J’aimerais dire quelques mots à propos de cette décision du CRTC qui fait grand bruit depuis quelques jours. Cette dernière concerne une chronique que j’ai livrée à Radio-Canada le 17 août 2020.

À cette époque, le titre de l’ouvrage de Pierre Vallières, Nègres blancs d’Amérique, suscitait de vives polémiques sur lesquelles il m’avait semblé important de réfléchir et qui, manifestement, perdurent depuis. J’ai dit ce que j’avais à dire à ce moment concernant ce titre, la légitimité de l’écrire ou de le prononcer sur les ondes publiques ou ailleurs, alors qu’on souhaite justement parler du livre. 

Je n’ai pas changé d’avis à ce sujet et je n’ai pas été exposé, depuis, à un argumentaire suffisamment convaincant pour mettre en doute ma position. 

Je reviendrai bientôt sur ces questions dans une réflexion plus étoffée, puisque de toute évidence le débat est reparti de plus belle.

Le problème plus urgent auquel nous sommes confrontés, pour l’heure, ne concerne pas ma chronique en tant que telle. Je ne suis pas, moi-même, l’intimé dans cette affaire. Le CRTC est un tribunal administratif qui réglemente et surveille la radiodiffusion et les télécommunications. On ne me demande donc pas à moi, personnellement, de m’excuser. Je ne surprendrai sans doute personne en disant que je refuserais de toute façon de le faire, puisque je n’ai transgressé aucune des règles en vigueur balisant mon travail de chroniqueur, règles que je connais fort bien et auxquelles j’accepte volontiers de me plier. L’Ombudsman de Radio-Canada, de manière détaillée et fort bien argumentée, a déjà tranché cette question. À ce jour, aucune instance n’a fait valoir d’arguments suffisamment solides pour soutenir qu’il avait fait erreur.

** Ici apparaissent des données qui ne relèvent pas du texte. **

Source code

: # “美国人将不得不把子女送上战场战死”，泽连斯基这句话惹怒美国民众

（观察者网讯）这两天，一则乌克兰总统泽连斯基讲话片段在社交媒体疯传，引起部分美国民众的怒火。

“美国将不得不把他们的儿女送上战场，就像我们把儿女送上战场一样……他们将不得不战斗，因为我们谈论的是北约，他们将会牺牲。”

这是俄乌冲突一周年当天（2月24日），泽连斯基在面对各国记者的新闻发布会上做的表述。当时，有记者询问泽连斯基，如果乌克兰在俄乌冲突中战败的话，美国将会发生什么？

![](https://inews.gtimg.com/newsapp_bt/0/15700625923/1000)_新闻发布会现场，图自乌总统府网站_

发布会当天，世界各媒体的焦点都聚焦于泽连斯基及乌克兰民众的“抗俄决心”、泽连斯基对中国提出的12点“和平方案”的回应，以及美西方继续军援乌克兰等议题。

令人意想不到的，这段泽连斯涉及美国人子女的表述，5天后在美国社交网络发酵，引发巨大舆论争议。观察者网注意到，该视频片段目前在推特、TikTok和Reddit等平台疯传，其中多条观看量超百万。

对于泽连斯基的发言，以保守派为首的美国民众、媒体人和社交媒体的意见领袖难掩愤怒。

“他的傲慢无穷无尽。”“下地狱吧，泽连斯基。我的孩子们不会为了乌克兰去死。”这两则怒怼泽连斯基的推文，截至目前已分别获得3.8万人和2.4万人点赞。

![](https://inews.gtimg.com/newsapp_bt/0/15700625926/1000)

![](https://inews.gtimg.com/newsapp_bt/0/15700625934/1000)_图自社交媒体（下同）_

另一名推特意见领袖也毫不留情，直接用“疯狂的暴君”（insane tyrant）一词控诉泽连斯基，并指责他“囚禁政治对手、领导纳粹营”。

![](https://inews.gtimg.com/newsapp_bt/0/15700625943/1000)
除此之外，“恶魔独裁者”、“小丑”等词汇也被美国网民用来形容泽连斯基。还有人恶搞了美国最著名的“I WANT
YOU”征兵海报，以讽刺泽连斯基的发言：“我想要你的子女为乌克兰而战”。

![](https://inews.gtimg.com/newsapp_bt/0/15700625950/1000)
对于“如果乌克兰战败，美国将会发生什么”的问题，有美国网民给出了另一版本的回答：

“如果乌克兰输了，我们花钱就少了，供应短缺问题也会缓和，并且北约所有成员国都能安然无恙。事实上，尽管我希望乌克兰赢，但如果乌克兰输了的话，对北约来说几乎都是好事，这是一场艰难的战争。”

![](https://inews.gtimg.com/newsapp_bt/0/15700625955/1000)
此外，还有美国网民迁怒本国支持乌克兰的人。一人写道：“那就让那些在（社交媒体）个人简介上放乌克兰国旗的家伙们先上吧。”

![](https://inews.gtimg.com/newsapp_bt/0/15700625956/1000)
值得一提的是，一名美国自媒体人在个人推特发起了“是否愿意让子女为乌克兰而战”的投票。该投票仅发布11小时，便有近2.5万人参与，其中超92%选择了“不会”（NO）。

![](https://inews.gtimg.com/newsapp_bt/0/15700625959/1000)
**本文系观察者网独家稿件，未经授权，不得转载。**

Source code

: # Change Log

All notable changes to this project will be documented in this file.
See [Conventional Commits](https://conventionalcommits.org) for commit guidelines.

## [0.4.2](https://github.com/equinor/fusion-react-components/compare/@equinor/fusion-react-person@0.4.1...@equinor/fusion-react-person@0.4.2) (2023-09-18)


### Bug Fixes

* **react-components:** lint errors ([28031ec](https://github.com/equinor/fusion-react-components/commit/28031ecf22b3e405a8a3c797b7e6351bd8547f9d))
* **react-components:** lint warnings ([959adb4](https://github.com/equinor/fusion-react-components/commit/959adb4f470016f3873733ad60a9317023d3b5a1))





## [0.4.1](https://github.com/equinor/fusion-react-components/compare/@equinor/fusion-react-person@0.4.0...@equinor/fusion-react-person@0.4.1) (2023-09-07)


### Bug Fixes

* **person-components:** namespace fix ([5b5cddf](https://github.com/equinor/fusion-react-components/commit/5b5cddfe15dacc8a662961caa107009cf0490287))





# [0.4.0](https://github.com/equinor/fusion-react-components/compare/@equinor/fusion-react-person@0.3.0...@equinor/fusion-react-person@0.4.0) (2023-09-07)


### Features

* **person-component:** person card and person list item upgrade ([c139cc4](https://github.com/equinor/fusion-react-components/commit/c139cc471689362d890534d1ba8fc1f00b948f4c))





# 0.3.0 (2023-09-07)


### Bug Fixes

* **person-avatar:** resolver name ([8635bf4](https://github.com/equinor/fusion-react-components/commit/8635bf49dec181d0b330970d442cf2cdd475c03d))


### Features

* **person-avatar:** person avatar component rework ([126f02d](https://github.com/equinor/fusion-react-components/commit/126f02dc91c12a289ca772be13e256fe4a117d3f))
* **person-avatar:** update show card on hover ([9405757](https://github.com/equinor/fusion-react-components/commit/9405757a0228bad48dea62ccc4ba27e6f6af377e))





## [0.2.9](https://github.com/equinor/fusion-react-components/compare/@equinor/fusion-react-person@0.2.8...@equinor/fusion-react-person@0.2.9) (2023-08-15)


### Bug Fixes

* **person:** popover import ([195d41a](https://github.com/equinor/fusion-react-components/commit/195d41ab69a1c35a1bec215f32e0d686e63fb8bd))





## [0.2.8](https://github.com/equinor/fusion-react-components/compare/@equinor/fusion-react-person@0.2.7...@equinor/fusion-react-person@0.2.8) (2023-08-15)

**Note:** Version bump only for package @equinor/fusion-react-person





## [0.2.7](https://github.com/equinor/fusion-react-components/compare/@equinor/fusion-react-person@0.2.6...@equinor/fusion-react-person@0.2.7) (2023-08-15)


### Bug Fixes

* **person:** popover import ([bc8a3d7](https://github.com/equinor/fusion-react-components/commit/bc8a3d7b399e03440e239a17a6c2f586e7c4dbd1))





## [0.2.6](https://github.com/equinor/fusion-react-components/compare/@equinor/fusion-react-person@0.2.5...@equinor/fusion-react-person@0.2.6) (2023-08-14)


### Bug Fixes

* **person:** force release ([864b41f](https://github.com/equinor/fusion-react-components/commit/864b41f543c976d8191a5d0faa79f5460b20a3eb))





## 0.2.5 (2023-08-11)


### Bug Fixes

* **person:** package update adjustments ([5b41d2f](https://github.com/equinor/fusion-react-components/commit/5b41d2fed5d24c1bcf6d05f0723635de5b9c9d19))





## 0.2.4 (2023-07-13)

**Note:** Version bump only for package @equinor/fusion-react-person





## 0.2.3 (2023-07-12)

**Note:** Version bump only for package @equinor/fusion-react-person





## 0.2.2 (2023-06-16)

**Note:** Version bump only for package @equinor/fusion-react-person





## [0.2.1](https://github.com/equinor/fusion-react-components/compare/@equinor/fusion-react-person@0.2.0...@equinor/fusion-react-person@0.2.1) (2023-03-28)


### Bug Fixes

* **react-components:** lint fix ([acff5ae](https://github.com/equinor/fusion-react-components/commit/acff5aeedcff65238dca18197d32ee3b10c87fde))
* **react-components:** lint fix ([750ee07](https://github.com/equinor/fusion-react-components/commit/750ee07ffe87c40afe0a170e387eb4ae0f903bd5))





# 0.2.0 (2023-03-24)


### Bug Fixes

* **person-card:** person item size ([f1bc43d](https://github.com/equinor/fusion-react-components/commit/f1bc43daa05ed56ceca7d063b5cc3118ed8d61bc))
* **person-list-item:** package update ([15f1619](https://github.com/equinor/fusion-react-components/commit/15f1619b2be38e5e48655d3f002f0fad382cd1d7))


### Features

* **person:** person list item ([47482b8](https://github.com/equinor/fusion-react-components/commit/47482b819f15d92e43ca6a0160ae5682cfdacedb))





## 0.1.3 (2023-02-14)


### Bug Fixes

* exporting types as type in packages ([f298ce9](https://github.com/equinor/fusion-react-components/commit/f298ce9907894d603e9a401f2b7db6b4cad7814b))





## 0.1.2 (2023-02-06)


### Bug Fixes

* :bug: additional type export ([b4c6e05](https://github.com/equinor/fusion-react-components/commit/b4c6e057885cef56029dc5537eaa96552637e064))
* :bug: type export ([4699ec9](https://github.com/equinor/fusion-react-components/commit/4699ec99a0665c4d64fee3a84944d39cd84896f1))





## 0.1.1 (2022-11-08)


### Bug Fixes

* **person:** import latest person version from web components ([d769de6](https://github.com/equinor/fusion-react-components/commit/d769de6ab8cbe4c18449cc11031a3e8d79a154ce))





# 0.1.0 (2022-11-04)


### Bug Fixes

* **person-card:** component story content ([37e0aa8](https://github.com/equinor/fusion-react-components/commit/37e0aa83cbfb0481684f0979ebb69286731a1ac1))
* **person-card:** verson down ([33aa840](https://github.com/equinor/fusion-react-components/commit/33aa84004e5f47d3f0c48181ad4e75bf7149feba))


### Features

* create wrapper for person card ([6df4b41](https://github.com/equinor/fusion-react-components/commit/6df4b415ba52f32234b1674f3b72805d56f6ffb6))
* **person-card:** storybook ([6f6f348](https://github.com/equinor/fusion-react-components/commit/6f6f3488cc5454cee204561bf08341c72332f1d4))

Le problème, selon le CRTC, est le suivant: « le contexte social actuel en lien avec les questions raciales », notamment dans la foulée de l’assassinat de George Floyd et le mouvement Black Lives Matter aux États-Unis, devrait obliger les radiodiffuseurs à « faire preuve d’une grande vigilance lorsqu’il est question de propos potentiellement offensants. » Un diffuseur comme Radio-Canada devrait donc « s’assurer de mettre en place toutes les mesures nécessaires pour atténuer l’impact d’un propos pouvant être perçu comme offensant par son auditoire. » 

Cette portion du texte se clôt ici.